The correlation between the triggering Kumamoto earthquake and the triggered Oita earthquake can be demonstrated by an integrated seismicity model (Miyazawa 2015), which statistically evaluates the time intervals between consecutive earthquakes. We modeled the seismicity using 30 shallow (depth ≤ 30 km) earthquakes with M ≥ 5.0 since 1923 in the area of Fig. 3a and using the integrated seismicity model (more specifically, a stationary Poisson model) under the null hypothesis of no seismicity interaction between the Kumamoto and Oita earthquakes. The estimated probability that at least one earthquake of M ≥ 5.0 occurs prior to the Oita earthquake and following the Kumamoto earthquake is only 3.3 × 10−5%. This small value can reject the null hypothesis and statistically indicates that there may exist a causal relationship between the two consecutive events. Then, we need to investigate the physical process for this remote triggering.

It is noted that this two-earthquake sequence is the clearest known example of the remote triggering of a large (M > ~6) earthquake during the passage of seismic waves, whereas there were other examples reported previously (e.g., Lin 2012; Miyazawa 2015). The magnitudes of earthquakes triggered remotely by the passage of seismic waves are generally small (M < ~4) (e.g., Miyazawa et al. 2005; Miyazawa 2011; Peng et al. 2010; Yukutake et al. 2013). Thus, studying the Oita earthquake could advance our fundamental understanding of the triggering processes of large earthquakes.

Location of the triggered Oita earthquake and estimation of its mechanism

Because the first arrivals of the Oita earthquake were masked by high-amplitude seismic waves, its hypocenter has not yet been precisely estimated. Therefore, we begin by determining the location and magnitude of the Oita earthquake.
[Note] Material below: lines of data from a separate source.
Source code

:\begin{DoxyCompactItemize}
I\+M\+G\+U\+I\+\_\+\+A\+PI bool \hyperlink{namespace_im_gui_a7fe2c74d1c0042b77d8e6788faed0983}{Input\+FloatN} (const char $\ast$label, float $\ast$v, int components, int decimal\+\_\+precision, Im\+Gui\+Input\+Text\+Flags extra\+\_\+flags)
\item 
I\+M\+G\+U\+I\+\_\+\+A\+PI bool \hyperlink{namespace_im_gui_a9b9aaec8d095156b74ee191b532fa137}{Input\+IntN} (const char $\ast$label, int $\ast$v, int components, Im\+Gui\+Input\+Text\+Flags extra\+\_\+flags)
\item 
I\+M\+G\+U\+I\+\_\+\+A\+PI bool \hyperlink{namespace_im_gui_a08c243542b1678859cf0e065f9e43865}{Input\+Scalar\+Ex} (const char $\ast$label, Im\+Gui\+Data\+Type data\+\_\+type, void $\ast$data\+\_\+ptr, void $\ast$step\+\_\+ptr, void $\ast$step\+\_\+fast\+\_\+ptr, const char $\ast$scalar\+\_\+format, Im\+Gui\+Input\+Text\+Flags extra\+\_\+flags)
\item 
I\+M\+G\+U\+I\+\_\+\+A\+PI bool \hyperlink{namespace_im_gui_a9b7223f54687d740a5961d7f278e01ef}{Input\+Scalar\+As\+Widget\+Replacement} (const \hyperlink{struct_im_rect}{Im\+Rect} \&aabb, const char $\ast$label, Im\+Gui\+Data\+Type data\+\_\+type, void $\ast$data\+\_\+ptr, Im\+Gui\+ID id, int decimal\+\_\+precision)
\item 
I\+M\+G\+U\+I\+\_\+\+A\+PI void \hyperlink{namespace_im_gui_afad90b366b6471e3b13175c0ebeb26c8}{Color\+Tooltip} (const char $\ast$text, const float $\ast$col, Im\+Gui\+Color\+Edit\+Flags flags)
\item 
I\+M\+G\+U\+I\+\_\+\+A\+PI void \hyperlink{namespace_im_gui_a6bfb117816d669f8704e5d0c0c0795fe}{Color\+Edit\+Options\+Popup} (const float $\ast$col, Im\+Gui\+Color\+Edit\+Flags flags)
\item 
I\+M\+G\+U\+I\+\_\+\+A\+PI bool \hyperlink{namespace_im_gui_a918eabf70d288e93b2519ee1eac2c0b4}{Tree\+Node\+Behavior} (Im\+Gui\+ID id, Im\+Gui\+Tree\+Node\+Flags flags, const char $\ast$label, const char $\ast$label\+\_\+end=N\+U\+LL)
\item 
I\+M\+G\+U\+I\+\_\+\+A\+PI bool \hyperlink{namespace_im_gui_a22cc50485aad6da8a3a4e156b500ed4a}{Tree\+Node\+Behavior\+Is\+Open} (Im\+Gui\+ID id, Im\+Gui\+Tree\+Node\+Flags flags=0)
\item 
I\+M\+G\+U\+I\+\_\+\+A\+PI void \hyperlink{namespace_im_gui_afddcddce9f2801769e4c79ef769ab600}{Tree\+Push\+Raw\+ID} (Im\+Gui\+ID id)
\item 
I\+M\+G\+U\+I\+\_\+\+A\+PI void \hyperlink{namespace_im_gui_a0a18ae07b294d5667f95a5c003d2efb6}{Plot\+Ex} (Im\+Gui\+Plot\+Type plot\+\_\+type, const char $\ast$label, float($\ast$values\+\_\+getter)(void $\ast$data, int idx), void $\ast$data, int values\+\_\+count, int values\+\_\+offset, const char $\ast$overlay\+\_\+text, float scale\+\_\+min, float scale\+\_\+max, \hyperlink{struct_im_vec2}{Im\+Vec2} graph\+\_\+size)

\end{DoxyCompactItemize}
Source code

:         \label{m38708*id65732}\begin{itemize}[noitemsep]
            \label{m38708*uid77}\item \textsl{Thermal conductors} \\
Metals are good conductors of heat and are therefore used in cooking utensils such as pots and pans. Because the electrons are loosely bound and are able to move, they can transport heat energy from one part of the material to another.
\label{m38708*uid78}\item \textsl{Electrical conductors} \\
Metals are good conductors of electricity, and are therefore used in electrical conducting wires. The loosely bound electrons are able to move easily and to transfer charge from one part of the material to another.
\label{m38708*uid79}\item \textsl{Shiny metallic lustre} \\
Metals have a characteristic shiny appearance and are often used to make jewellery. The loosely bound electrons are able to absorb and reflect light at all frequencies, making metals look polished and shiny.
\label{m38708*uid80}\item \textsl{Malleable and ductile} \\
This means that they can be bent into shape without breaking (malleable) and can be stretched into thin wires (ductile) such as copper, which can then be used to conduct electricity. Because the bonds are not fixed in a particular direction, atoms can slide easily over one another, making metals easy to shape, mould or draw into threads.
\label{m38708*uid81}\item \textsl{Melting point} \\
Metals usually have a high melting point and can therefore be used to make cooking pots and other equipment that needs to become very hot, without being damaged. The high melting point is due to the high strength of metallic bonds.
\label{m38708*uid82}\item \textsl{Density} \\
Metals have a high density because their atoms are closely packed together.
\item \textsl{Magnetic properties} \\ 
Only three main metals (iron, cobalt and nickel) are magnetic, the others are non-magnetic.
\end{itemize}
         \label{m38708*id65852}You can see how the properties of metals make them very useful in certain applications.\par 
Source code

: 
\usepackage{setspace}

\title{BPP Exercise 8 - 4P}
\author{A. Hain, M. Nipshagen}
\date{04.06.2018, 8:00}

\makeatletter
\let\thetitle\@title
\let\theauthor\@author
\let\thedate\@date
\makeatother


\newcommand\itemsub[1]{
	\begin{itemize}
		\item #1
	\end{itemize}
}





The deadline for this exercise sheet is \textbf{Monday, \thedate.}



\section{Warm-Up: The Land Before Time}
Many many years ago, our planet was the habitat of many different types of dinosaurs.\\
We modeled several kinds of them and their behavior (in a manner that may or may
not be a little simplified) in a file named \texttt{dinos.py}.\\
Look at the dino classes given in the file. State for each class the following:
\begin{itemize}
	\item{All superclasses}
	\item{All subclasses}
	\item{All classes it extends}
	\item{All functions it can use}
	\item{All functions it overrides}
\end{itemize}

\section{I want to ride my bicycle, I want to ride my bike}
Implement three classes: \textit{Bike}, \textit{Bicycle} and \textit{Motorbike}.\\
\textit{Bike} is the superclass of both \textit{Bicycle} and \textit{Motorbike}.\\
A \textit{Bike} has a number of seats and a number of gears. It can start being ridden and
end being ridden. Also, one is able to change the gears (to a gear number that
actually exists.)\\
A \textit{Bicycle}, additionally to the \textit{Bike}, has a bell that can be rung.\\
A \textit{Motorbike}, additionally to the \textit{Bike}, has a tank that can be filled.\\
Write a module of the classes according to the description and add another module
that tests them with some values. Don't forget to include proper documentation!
A hypocenter is obtained using the program hypomh (Hirata and Matsu’ura 1987), using seismograms from permanent K-NET and KiK-net stations (Fig. 3a) and the JMA2001 velocity model (Ueno et al. 2002). To calculate a local magnitude, we use the largest amplitude of the envelope of the vertical velocity waveform, excluding the amplitude immediately before the P arrival to avoid overestimation.

The hypocenter of the Oita earthquake was located at a depth of 8.5 km beneath the Yufuin geothermal field, almost under station OIT009 (Fig. 3; Table 1). The origin time of the Oita earthquake was 32.5 s after that of the triggering Kumamoto earthquake, and its local magnitude was estimated at 5.9. Because the high-amplitude waves from the Kumamoto mainshock hinder the accurate picking of P and S arrivals, the location includes greater implicit errors than those listed in Table 1. The magnitude is obtained using amplitude data from only two stations near the hypocenter and therefore also has a high uncertainty. The hypocenter and magnitude are consistent with those obtained by other studies (e.g., Nakamura and Aoi 2016; Uchide et al. 2016; Yoshida 2016), where the hypocenters are located within an error range of ~1 km using different velocity models, and the moment magnitude or local magnitude ranges from 5.6 to 6.5.
Table 1

Parameters of the large, triggered Oita earthquake

Origin time

Longitude (error)

Latitude (error)

Depth (error)


April 16, 2016 01:25:38.0 (UTC+9)

131.341°E (0.26)

33.2653°N (0.28)

8.47 km (0.42)


Values in brackets show location error estimates in km

A source model for the Oita earthquake is required to resolve temporal stress changes on the fault plane. However, such a source model is not available because of the overlapping waves from the Kumamoto earthquake. Even with the recorded displacements and waveforms at Yufuin, on the basis of a crude rupture size estimate from the magnitude, it is difficult to determine the mechanism and magnitude more precisely because the stations that clearly recorded the Oita earthquake were located very close to the rupture. Therefore, we can neither assume a double-couple source nor constrain the free parameters of the source fault.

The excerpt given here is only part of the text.